June 3 2015 Latest news:
Wednesday, June 25, 2014
A district planning chief has disparaged a campaign group’s attempt to persevere with a legal fight to prevent 2,000 homes being built in Suffolk.
No Adastral New Town (NANT) wants judges to reconsider granting an appeal against the High Court’s dismissal of its challenge of Suffolk Coastal’s core housing strategy.
The strategy was approved by the government last year and includes residential development at BT’s Adastral Park in Martlesham.
Geoff Holdcroft, the council’s head of planning shared his frustration at NANT’s request that the decision against an appeal be reconsidered at an oral hearing, despite the Court of Appeal recently turning down a written application.
But NANT hit back, saying that if the council had “properly carried out its obligations in the first place, there would have been no need for us to take the matter to court”.
Mr Holdcroft yesterday told a development committee: “This will inevitably lead to a delay in our ability to move forward with the Core Strategy to create the much-needed jobs and homes in this area, including the affordable house required by young families and low wage earners in the district.
“It is frustrating that a small number of people are continuing to seek to undermine this essential development process, but we remain confident in the rigorous process we followed in drawing up the Core Strategy.”
NANT argues the development - for which a detailed planning application has yet to be submitted - would have an adverse impact on the Deben Estuary - an Area of Outstanding Natural Beauty (AONB) and Special Protection Area (SPA).

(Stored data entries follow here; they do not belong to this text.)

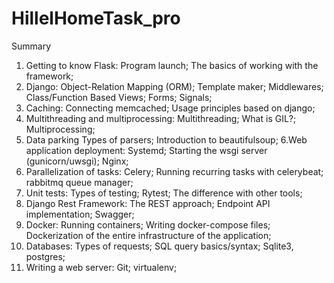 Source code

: # HillelHomeTask_pro

Summary
1. Getting to know Flask:
   Program launch;
   The basics of working with the framework;
2. Django:
   Object-Relation Mapping (ORM);
   Template maker;
   Middlewares;
   Class/Function Based Views;
   Forms;
   Signals;
3. Caching:
    Connecting memcached;
    Usage principles based on django;
4. Multithreading and multiprocessing:
    Multithreading;
    What is GIL?;
    Multiprocessing;
5. Data parking
    Types of parsers;
    Introduction to beautifulsoup;
6.Web application deployment:
    Systemd;
    Starting the wsgi server (gunicorn/uwsgi);
    Nginx;
7. Parallelization of tasks:
    Celery;
    Running recurring tasks with celerybeat;
    rabbitmq queue manager;
8. Unit tests:
    Types of testing;
    Rytest;
    The difference with other tools;
9. Django Rest Framework:
    The REST approach;
    Endpoint API implementation;
    Swagger;
10. Docker:
    Running containers;
    Writing docker-compose files;
    Dockerization of the entire infrastructure of the application;
11. Databases:
    Types of requests;
    SQL query basics/syntax;
    Sqlite3, postgres;
12. Writing a web server:
    Git;
    virtualenv;

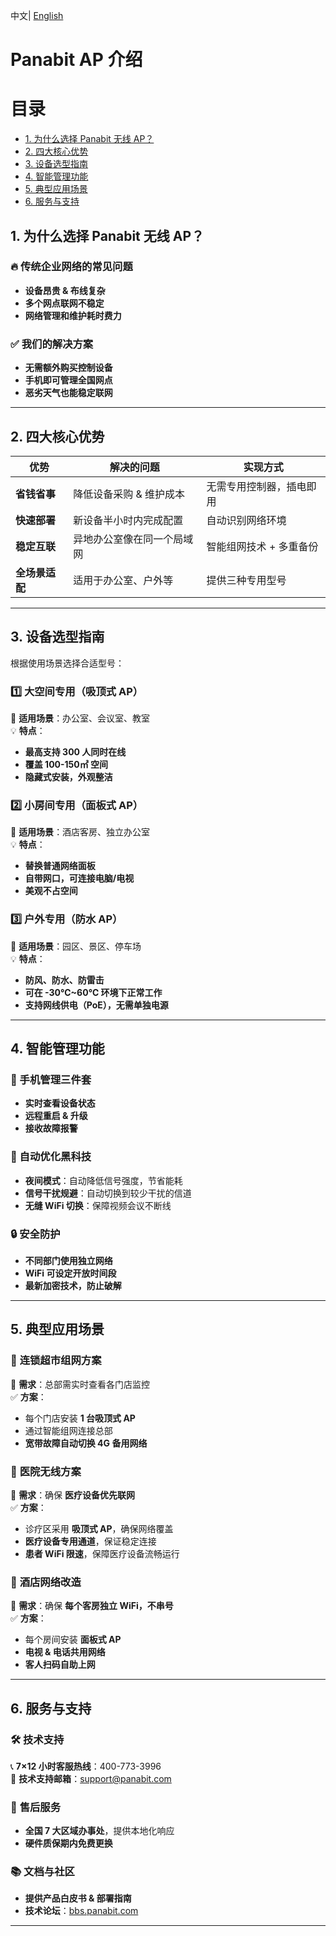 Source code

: <p>
    中文| <a href="README_EN.md"> English <a/> 
      
# Panabit AP 介绍  

# 目录

- [1. 为什么选择 Panabit 无线 AP？](#1-为什么选择-panabit-无线-ap)
- [2. 四大核心优势](#2-四大核心优势)
- [3. 设备选型指南](#3-设备选型指南)
- [4. 智能管理功能](#4-智能管理功能)
- [5. 典型应用场景](#5-典型应用场景)
- [6. 服务与支持](#6-服务与支持)

## 1. 为什么选择 Panabit 无线 AP？

### 🔥 传统企业网络的常见问题
- **设备昂贵 & 布线复杂**
- **多个网点联网不稳定**
- **网络管理和维护耗时费力**

### ✅ 我们的解决方案
- **无需额外购买控制设备**
- **手机即可管理全国网点**
- **恶劣天气也能稳定联网**

---

## 2. 四大核心优势

| **优势**  | **解决的问题**  | **实现方式**  |
|-----------|---------------|-------------|
| **省钱省事** | 降低设备采购 & 维护成本 | 无需专用控制器，插电即用 |
| **快速部署** | 新设备半小时内完成配置 | 自动识别网络环境 |
| **稳定互联** | 异地办公室像在同一个局域网 | 智能组网技术 + 多重备份 |
| **全场景适配** | 适用于办公室、户外等 | 提供三种专用型号 |

---

## 3. 设备选型指南

根据使用场景选择合适型号：

### 1️⃣ 大空间专用（吸顶式 AP）
📍 **适用场景**：办公室、会议室、教室  
💡 **特点**：
- **最高支持 300 人同时在线**
- **覆盖 100-150㎡ 空间**
- **隐藏式安装，外观整洁**

### 2️⃣ 小房间专用（面板式 AP）
📍 **适用场景**：酒店客房、独立办公室  
💡 **特点**：
- **替换普通网络面板**
- **自带网口，可连接电脑/电视**
- **美观不占空间**

### 3️⃣ 户外专用（防水 AP）
📍 **适用场景**：园区、景区、停车场  
💡 **特点**：
- **防风、防水、防雷击**
- **可在 -30℃~60℃ 环境下正常工作**
- **支持网线供电（PoE），无需单独电源**

---

## 4. 智能管理功能

### 📱 手机管理三件套
- **实时查看设备状态**
- **远程重启 & 升级**
- **接收故障报警**

### 🚀 自动优化黑科技
- **夜间模式**：自动降低信号强度，节省能耗
- **信号干扰规避**：自动切换到较少干扰的信道
- **无缝 WiFi 切换**：保障视频会议不断线

### 🔒 安全防护
- **不同部门使用独立网络**
- **WiFi 可设定开放时间段**
- **最新加密技术，防止破解**

---

## 5. 典型应用场景

### 🏪 **连锁超市组网方案**
📌 **需求**：总部需实时查看各门店监控  
✅ **方案**：
- 每个门店安装 **1 台吸顶式 AP**
- 通过智能组网连接总部
- **宽带故障自动切换 4G 备用网络**

### 🏥 **医院无线方案**
📌 **需求**：确保 **医疗设备优先联网**  
✅ **方案**：
- 诊疗区采用 **吸顶式 AP**，确保网络覆盖
- **医疗设备专用通道**，保证稳定连接
- **患者 WiFi 限速**，保障医疗设备流畅运行

### 🏨 **酒店网络改造**
📌 **需求**：确保 **每个客房独立 WiFi，不串号**  
✅ **方案**：
- 每个房间安装 **面板式 AP**
- **电视 & 电话共用网络**
- **客人扫码自助上网**

---

## 6. 服务与支持

### 🛠️ **技术支持**
📞 **7×12 小时客服热线**：400-773-3996  
📧 **技术支持邮箱**：support@panabit.com  

### 🔄 **售后服务**
- **全国 7 大区域办事处**，提供本地化响应
- **硬件质保期内免费更换**

### 📚 **文档与社区**
- **提供产品白皮书 & 部署指南**
- **技术论坛**：[bbs.panabit.com](https://bbs.panabit.com)

---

The group’s Janet Elliot said: “Councillor Holdcroft is clearly confused when he refers to a ‘small number of people’ continuing to challenge Suffolk Coastal’s reckless disregard for the internationally recognised Deben Estuary SPA. NANT is a large group of people - approximately 4,000 - from across the whole district.
“It is quite wrong to blame NANT for the present delay. If Suffolk Coastal had properly carried out its obligations in the first place there would have been no need for us to take the matter to court.”